*WORK TO COMPLETE*
When you reach the line containing "set would have" in the data below, begin returning lines exactly as written, and stop once the line containing "These dystopias each" has been returned.

*RECORDS FOR THIS EXERCISE*

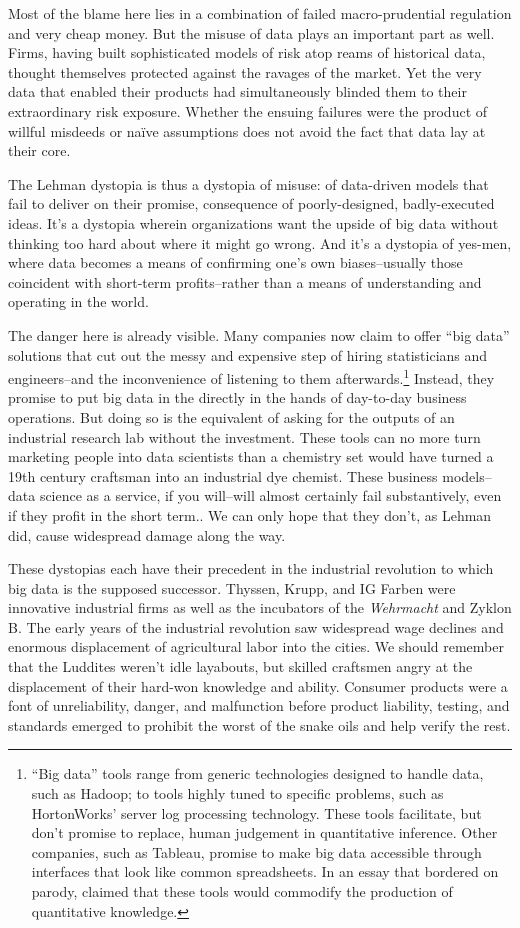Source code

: \documentclass[12pt]{article}
\begin{document}
Most of the blame here lies in a combination of failed
macro-prudential regulation and very cheap money. But the misuse of
data plays an important part as well. Firms, having built
sophisticated models of risk atop reams of historical data, thought
themselves protected against the ravages of the market. Yet the very
data that enabled their products had simultaneously blinded them to
their extraordinary risk exposure. Whether the ensuing failures were the
product of willful misdeeds or na\"ive assumptions does not avoid the
fact that data lay at their core.

The Lehman dystopia is thus a dystopia of misuse: of data-driven
models that fail to deliver on their promise, consequence of
poorly-designed, badly-executed ideas. It's a dystopia wherein
organizations want the upside of big data without thinking too hard
about where it might go wrong. And it's a dystopia of yes-men, where
data becomes a means of confirming one's own biases--usually those
coincident with short-term profits--rather than a means of
understanding and operating in the world.

The danger here is already visible.  Many companies now claim to offer
``big data'' solutions that cut out the messy and expensive step of
hiring statisticians and engineers--and the inconvenience of listening
to them afterwards.\footnote{``Big data'' tools range from generic
technologies designed to handle data, such as Hadoop; to tools highly
tuned to specific problems, such as HortonWorks' server log processing
technology. These tools facilitate, but don't promise to replace,
human judgement in quantitative inference. Other companies, such as
Tableau, promise to make big data accessible through interfaces that
look like common spreadsheets. In an essay that bordered on parody,
\cite{mehta2013} claimed that these tools would commodify the
production of quantitative knowledge.} Instead, they promise to put
big data in the directly in the hands of day-to-day business
operations. But doing so is the equivalent of asking for the outputs
of an industrial research lab without the investment. These tools can
no more turn marketing people into data scientists than a chemistry
set would have turned a 19th century craftsman into an industrial dye
chemist. These business models--data science as a service, if you
will--will almost certainly fail substantively, even if they profit in
the short term.. We can only hope that they don't, as Lehman did,
cause widespread damage along the way.

These dystopias each have their precedent in the industrial revolution
to which big data is the supposed successor. Thyssen, Krupp, and IG
Farben were innovative industrial firms as well as the incubators of
the \textit{Wehrmacht} and Zyklon B. The early years of the industrial
revolution saw widespread wage declines and enormous displacement of
agricultural labor into the cities. We should remember that the
Luddites weren't idle layabouts, but skilled craftsmen angry at the
displacement of their hard-won knowledge and ability.  Consumer
products were a font of unreliability, danger, and malfunction before
product liability, testing, and standards emerged to prohibit the
worst of the snake oils and help verify the rest. 
\end{document}
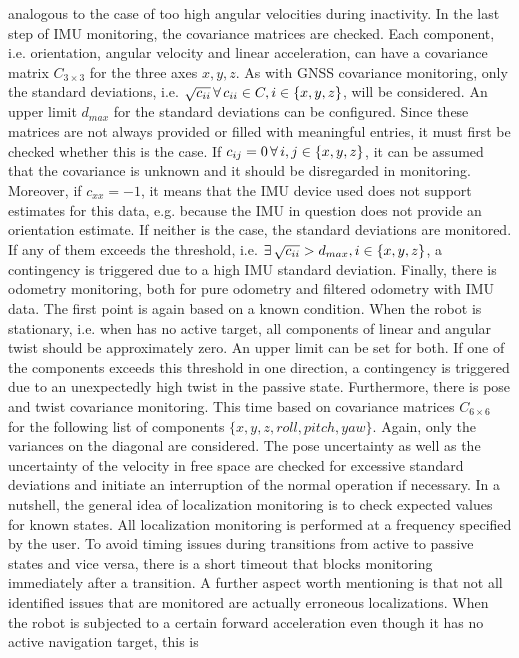 \documentclass[english, master, utf8]{base/thesis_KBS}
\newcommand{\code}{\collectverb{\codebox}}
\begin{document}
analogous to the case of too high angular velocities during inactivity. In the last step of IMU monitoring, the covariance matrices are checked. Each component, i.e. orientation, angular
velocity and linear acceleration, can have a covariance matrix $C_{3 \times 3}$ for the three axes $x, y, z$. As with GNSS covariance monitoring, only the standard deviations, i.e.
$\sqrt{c_{ii}} \thinspace \forall \thinspace c_{ii} \in C, i \in \{x, y, z\}$, will be considered. An upper limit $d_{max}$ for the standard deviations can be configured. Since these matrices are
not always provided or filled with meaningful entries, it must first be checked whether this is the case. If $c_{ij} = 0 \thinspace \forall \thinspace i, j \in \{x, y, z\}$,
it can be assumed that the covariance is unknown and it should be disregarded in monitoring. Moreover, if $c_{xx} = -1$, it means that the IMU device used does not support estimates
for this data, e.g. because the IMU in question does not provide an orientation estimate. If neither is the case, the standard deviations are monitored.  If any
of them exceeds the threshold, i.e. $\exists \thinspace \sqrt{c_{ii}} > d_{max}, i \in \{x, y, z\}$, a contingency is triggered due to a high IMU standard deviation. Finally, there is odometry monitoring, both for pure
odometry and filtered odometry with IMU data. The first point is again based on a known condition. When the robot is stationary, i.e. when \code{move_base_flex} has no active target,
all components of linear and angular twist should be approximately zero. An upper limit can be set for both. If one of the components exceeds this threshold in one direction, a
contingency is triggered due to an unexpectedly high twist in the passive state. Furthermore, there is pose and twist covariance monitoring. This time based on
covariance matrices $C_{6 \times 6}$ for the following list of components $\{x, y, z, roll, pitch, yaw\}$. Again, only the variances on the diagonal are considered. The pose uncertainty as well as the uncertainty of the velocity
in free space are checked for excessive standard deviations and initiate an interruption of the normal operation if necessary. In a nutshell, the general idea of localization
monitoring is to check expected values for known states. All localization monitoring is performed at a frequency specified by the user. To avoid timing issues during transitions from
active to passive states and vice versa, there is a short timeout that blocks monitoring immediately after a transition. A further aspect worth mentioning is that not all identified
issues that are monitored are actually erroneous localizations. When the robot is subjected to a certain forward acceleration even though it has no active navigation target, this is
\end{document}
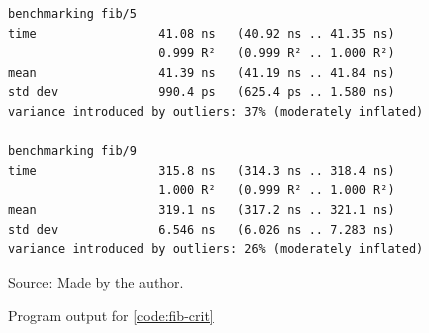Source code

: \begin{figure}[htp]
  \centering
  \caption{Program output for \autoref{code:fib-crit}}
  \begin{Verbatim}[fontsize=\small]
benchmarking fib/5
time                 41.08 ns   (40.92 ns .. 41.35 ns)
                     0.999 R²   (0.999 R² .. 1.000 R²)
mean                 41.39 ns   (41.19 ns .. 41.84 ns)
std dev              990.4 ps   (625.4 ps .. 1.580 ns)
variance introduced by outliers: 37% (moderately inflated)

benchmarking fib/9
time                 315.8 ns   (314.3 ns .. 318.4 ns)
                     1.000 R²   (0.999 R² .. 1.000 R²)
mean                 319.1 ns   (317.2 ns .. 321.1 ns)
std dev              6.546 ns   (6.026 ns .. 7.283 ns)
variance introduced by outliers: 26% (moderately inflated)
  \end{Verbatim}
  \footnotesize{Source: Made by the author.}
  \label{fig:fib-output}
\end{figure}
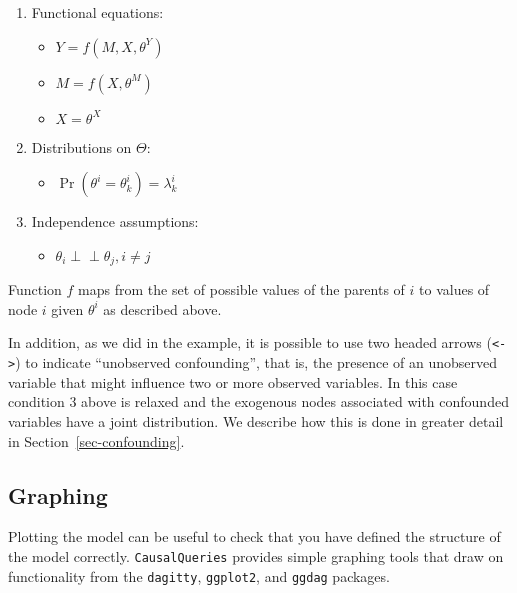 \documentclass[
  11pt,
  article]{jss}
\providecommand{\tightlist}{%
  \setlength{\itemsep}{0pt}\setlength{\parskip}{0pt}}\usepackage{longtable,booktabs,array}
\begin{document}
\begin{enumerate}
\def\labelenumi{\arabic{enumi}.}
\item
  Functional equations:

  \begin{itemize}
  \tightlist
  \item
    \(Y = f(M, X, \theta^Y)\)
  \item
    \(M = f(X, \theta^M)\)
  \item
    \(X = \theta^X\)
  \end{itemize}
\item
  Distributions on \(\Theta\):

  \begin{itemize}
  \tightlist
  \item
    \(\Pr(\theta^i = \theta^i_k) = \lambda^i_k\)
  \end{itemize}
\item
  Independence assumptions:

  \begin{itemize}
  \tightlist
  \item
    \(\theta_i \perp\!\!\! \perp \theta_j, i\neq j\)
  \end{itemize}
\end{enumerate}

Function \(f\) maps from the set of possible values of the parents of
\(i\) to values of node \(i\) given \(\theta^i\) as described above.

In addition, as we did in the \citet{chickering_clinicians_1996}
example, it is possible to use two headed arrows
(\texttt{\textless{}-\textgreater{}}) to indicate ``unobserved
confounding'', that is, the presence of an unobserved variable that
might influence two or more observed variables. In this case condition 3
above is relaxed and the exogenous nodes associated with confounded
variables have a joint distribution. We describe how this is done in
greater detail in Section~\ref{sec-confounding}.

\hypertarget{graphing}{%
\subsection{Graphing}\label{graphing}}

Plotting the model can be useful to check that you have defined the
structure of the model correctly. \texttt{CausalQueries} provides simple
graphing tools that draw on functionality from the \texttt{dagitty},
\texttt{ggplot2}, and \texttt{ggdag} packages.
\end{document}
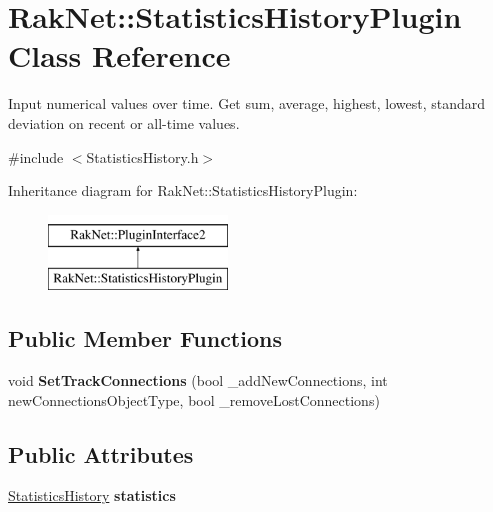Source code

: \hypertarget{class_rak_net_1_1_statistics_history_plugin}{\section{Rak\-Net\-:\-:Statistics\-History\-Plugin Class Reference}
\label{class_rak_net_1_1_statistics_history_plugin}
}


Input numerical values over time. Get sum, average, highest, lowest, standard deviation on recent or all-\/time values.  




{\ttfamily \#include $<$Statistics\-History.\-h$>$}

Inheritance diagram for Rak\-Net\-:\-:Statistics\-History\-Plugin\-:\begin{figure}[H]
\begin{center}
\leavevmode
\includegraphics[height=2.000000cm]{class_rak_net_1_1_statistics_history_plugin}
\end{center}
\end{figure}
\subsection*{Public Member Functions}
\begin{DoxyCompactItemize}
\item 
\hypertarget{class_rak_net_1_1_statistics_history_plugin_a3989c3ccd836173733405fd7289cdc6e}{void {\bfseries Set\-Track\-Connections} (bool \-\_\-add\-New\-Connections, int new\-Connections\-Object\-Type, bool \-\_\-remove\-Lost\-Connections)}\label{class_rak_net_1_1_statistics_history_plugin_a3989c3ccd836173733405fd7289cdc6e}

\end{DoxyCompactItemize}
\subsection*{Public Attributes}
\begin{DoxyCompactItemize}
\item 
\hypertarget{class_rak_net_1_1_statistics_history_plugin_ac8031836361a2e7b78fbb27a7f32f6fd}{\hyperlink{class_rak_net_1_1_statistics_history}{Statistics\-History} {\bfseries statistics}}\label{class_rak_net_1_1_statistics_history_plugin_ac8031836361a2e7b78fbb27a7f32f6fd}

\end{DoxyCompactItemize}
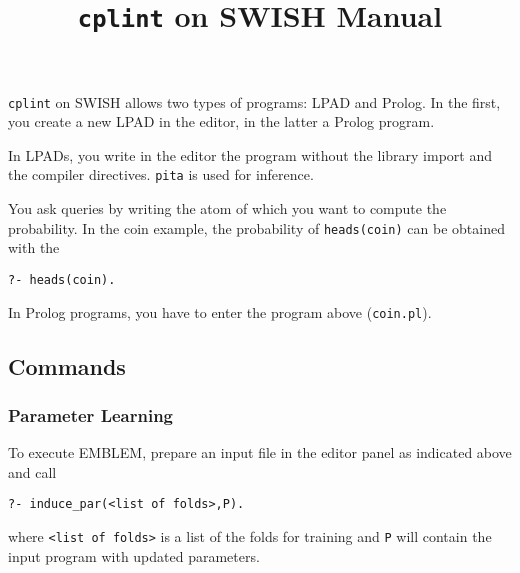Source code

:\documentclass[a4paper,10pt]{scrartcl}
\begin{document}
\title{\texttt{cplint} on SWISH Manual}
\maketitle

%





\verb|cplint| on SWISH allows two types of programs: LPAD and Prolog. In the first, you create a new LPAD in the editor, in the latter a Prolog program. 

In LPADs, you write in the editor the program without the library import and the compiler directives. \verb|pita| is used for inference.

You ask queries by writing the atom of which you want to compute the probability. In the coin example, the probability of \verb|heads(coin)| can be obtained with the 
\begin{verbatim}
?- heads(coin).
\end{verbatim}

In Prolog programs, you have to enter the program above (\verb|coin.pl|).









\subsection{Commands}
\subsubsection{Parameter Learning}
To execute EMBLEM, prepare an input file in the editor panel as indicated above 
and call
\begin{verbatim}
?- induce_par(<list of folds>,P).
\end{verbatim}
where \verb|<list of folds>| is a list of the folds for training and
\verb|P| will contain the input program with updated parameters.
\end{document}

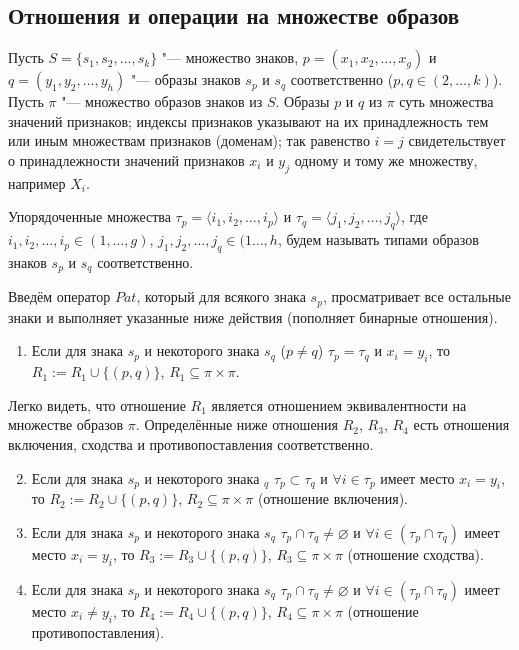 \subsection{Отношения и операции на множестве образов}\label{subsect_2_3_1}

Пусть $S=\{s_1,s_2,\dots,s_k\}$ "--- множество знаков, $p=(x_1,x_2,\dots,x_g)$ и $q=(y_1,y_2,\dots,y_h)$ "--- образы знаков $s_p$ и $s_q$ соответственно ($p,q\in(2,\dots,k)$).
Пусть $\pi$ "--- множество образов знаков из $S$. Образы $p$ и $q$ из $\pi$ суть множества значений признаков; индексы признаков указывают на их принадлежность тем или иным множествам признаков (доменам); так равенство $i=j$ свидетельствует о принадлежности значений признаков $x_i$ и $y_j$ одному и тому же множеству, например $X_i$.

Упорядоченные множества $\tau_p=\langle i_1,i_2,\dots,i_p\rangle$ и $\tau_q=\langle j_1,j_2,\dots,j_q\rangle$, где $i_1,i_2,\dots,i_p\in(1,\dots,g)$, $j_1,j_2,\dots,j_q\in(1\dots,h$, будем называть типами образов знаков $s_p$ и $s_q$ соответственно.

Введём оператор $Pat$, который для всякого знака $s_p$, просматривает все остальные знаки и выполняет указанные ниже действия (пополняет бинарные отношения).
\begin{enumerate}
	\renewcommand\labelenumi{\theenumi.}
	\item Если для знака $s_p$ и некоторого знака $s_q$ ($p\not =q$) $\tau_p=\tau_q$ и $x_i=y_i$, то $R_1:=R_1\cup\{(p,q)\}$, $R_1\subseteq\pi\times\pi$.
\end{enumerate}
Легко видеть, что отношение $R_1$ является отношением эквивалентности на множестве образов $\pi$. Определённые ниже отношения $R_2$, $R_3$, $R_4$ есть отношения включения, сходства и противопоставления соответственно.
\begin{enumerate}
	\setcounter{enumi}{1}
	\renewcommand\labelenumi{\theenumi.}
	\item Если для знака $s_p$ и некоторого знака $_q$ $\tau_p\subset\tau_q$ и $\forall i\in\tau_p$ имеет место $x_i=y_i$, то $R_2:=R_2\cup\{(p,q)\}$, $R_2\subseteq\pi\times\pi$ (отношение включения).
	\item Если для знака $s_p$ и некоторого знака $s_q$ $\tau_p\cap\tau_q\not =\varnothing$ и $\forall i\in(\tau_p\cap\tau_q)$ имеет место $x_i=y_i$, то $R_3:=R_3\cup\{(p,q)\}$, $R_3\subseteq\pi\times\pi$ (отношение сходства).
	\item Если для знака $s_p$ и некоторого знака $s_q$ $\tau_p\cap\tau_q\not =\varnothing$ и $\forall i\in(\tau_p\cap\tau_q)$ имеет место $x_i\not =y_i$, то $R_4:=R_4\cup\{(p,q)\}$, $R_4\subseteq\pi\times\pi$ (отношение противопоставления).
\end{enumerate}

*FINISHED TASK*
set would have turned a 19th century craftsman into an industrial dye
chemist. These business models--data science as a service, if you
will--will almost certainly fail substantively, even if they profit in
the short term.. We can only hope that they don't, as Lehman did,
cause widespread damage along the way.

These dystopias each have their precedent in the industrial revolution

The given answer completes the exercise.